Forgive me with my noob approach.
I am creating my first database and I guess I was just thinking of how to get everything to work first then though "well I can't have the passwords be visible".
I would probably have eventually came to the same conclusion,
so you all may have saved me a load of unnecessary work.
But thank you for the tips on string conversion.
Every little bit helps.

Karl


On Dec 22, 2009, at 4:58 PM, lists-php wrote:

correct. if they can't see the encrypted value it's harder to try to
decrypt it but ... there's no reason for the encrypted value to be
in "public view" in the first place.

when a user enters their password you pass that to your back-end
where you encrypt it and test it against the one-way hash that's
stored in your db. if it matches, fine, if not you reprompt/reject.
but throughout, the stored hash never sees the light of day and the
hash of what the user enters is only in the back-end. there's no
reason for any version of a password (user-entered string, hash of
user-entered string, hash of stored pw) to be on any page that a
user can view (rendered or source). that being the case, there's no
need to be playing obfuscation games.

if you have a "preview page" and you don't want the user to see any
version of the pw there, then don't put it there. if you convert it
to some form of blanking, then there's nothing for them to preview
anyway, so don't waste the effort.

    - Rick



------------ Original Message ------------
Date: Tuesday, December 22, 2009 04:40:22 PM -0600
From: Karl DeSaulniers <karl@xxxxxxxxxxxxxxx>
Subject: Re:  Displaying Password

Hi Rick,
Yes you are correct.

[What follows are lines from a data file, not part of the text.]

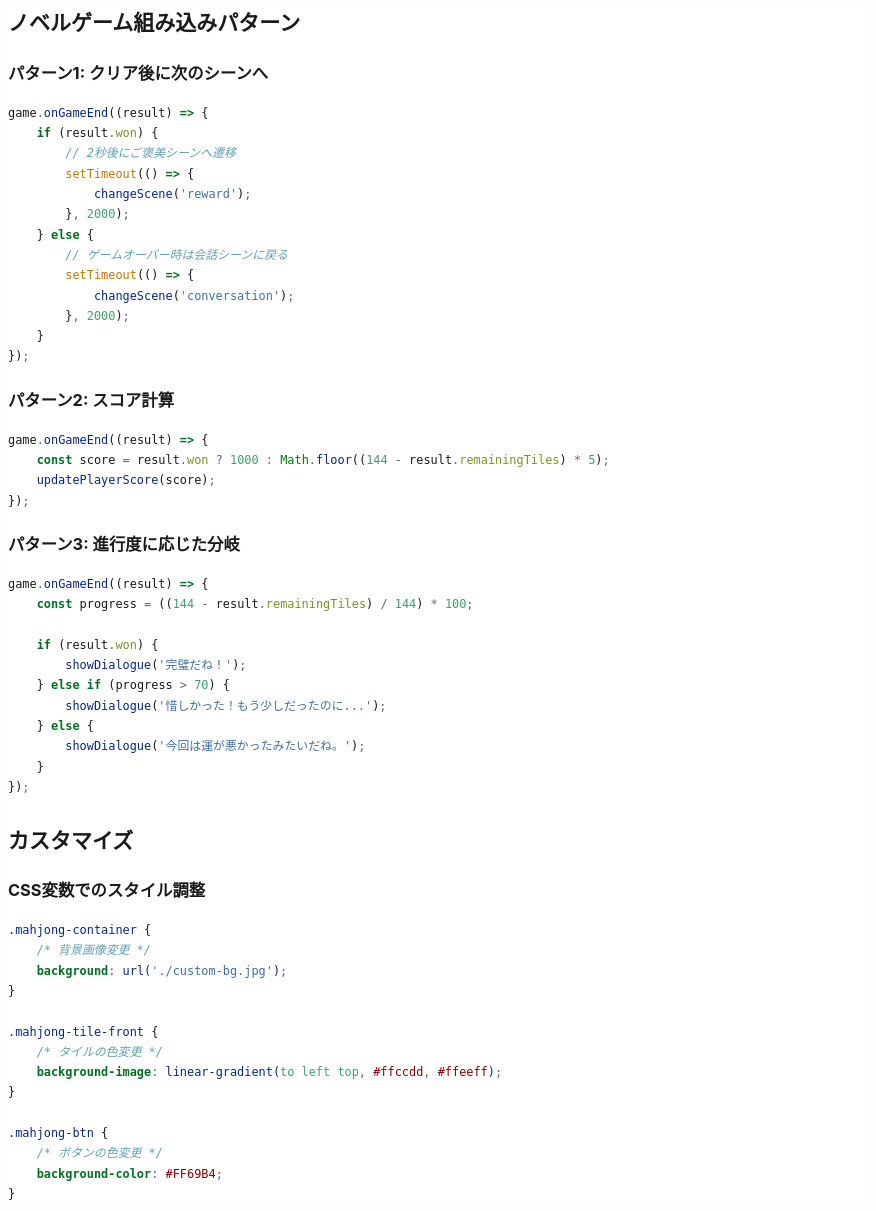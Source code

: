 ## ノベルゲーム組み込みパターン

### パターン1: クリア後に次のシーンへ

```javascript
game.onGameEnd((result) => {
    if (result.won) {
        // 2秒後にご褒美シーンへ遷移
        setTimeout(() => {
            changeScene('reward');
        }, 2000);
    } else {
        // ゲームオーバー時は会話シーンに戻る
        setTimeout(() => {
            changeScene('conversation');
        }, 2000);
    }
});
```

### パターン2: スコア計算

```javascript
game.onGameEnd((result) => {
    const score = result.won ? 1000 : Math.floor((144 - result.remainingTiles) * 5);
    updatePlayerScore(score);
});
```

### パターン3: 進行度に応じた分岐

```javascript
game.onGameEnd((result) => {
    const progress = ((144 - result.remainingTiles) / 144) * 100;

    if (result.won) {
        showDialogue('完璧だね！');
    } else if (progress > 70) {
        showDialogue('惜しかった！もう少しだったのに...');
    } else {
        showDialogue('今回は運が悪かったみたいだね。');
    }
});
```

## カスタマイズ

### CSS変数でのスタイル調整

```css
.mahjong-container {
    /* 背景画像変更 */
    background: url('./custom-bg.jpg');
}

.mahjong-tile-front {
    /* タイルの色変更 */
    background-image: linear-gradient(to left top, #ffccdd, #ffeeff);
}

.mahjong-btn {
    /* ボタンの色変更 */
    background-color: #FF69B4;
}
```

I do not store a plan text password.
The conversion code is so they cant read the encryption either.

If you cant read the encrypted text, you cant decrypt it right?

Thanks for your response.

Karl

On Dec 22, 2009, at 10:54 AM, lists-mysql wrote:

This shouldn't be an issue as you should *never* be storing a
user's password in plaintext in the first place.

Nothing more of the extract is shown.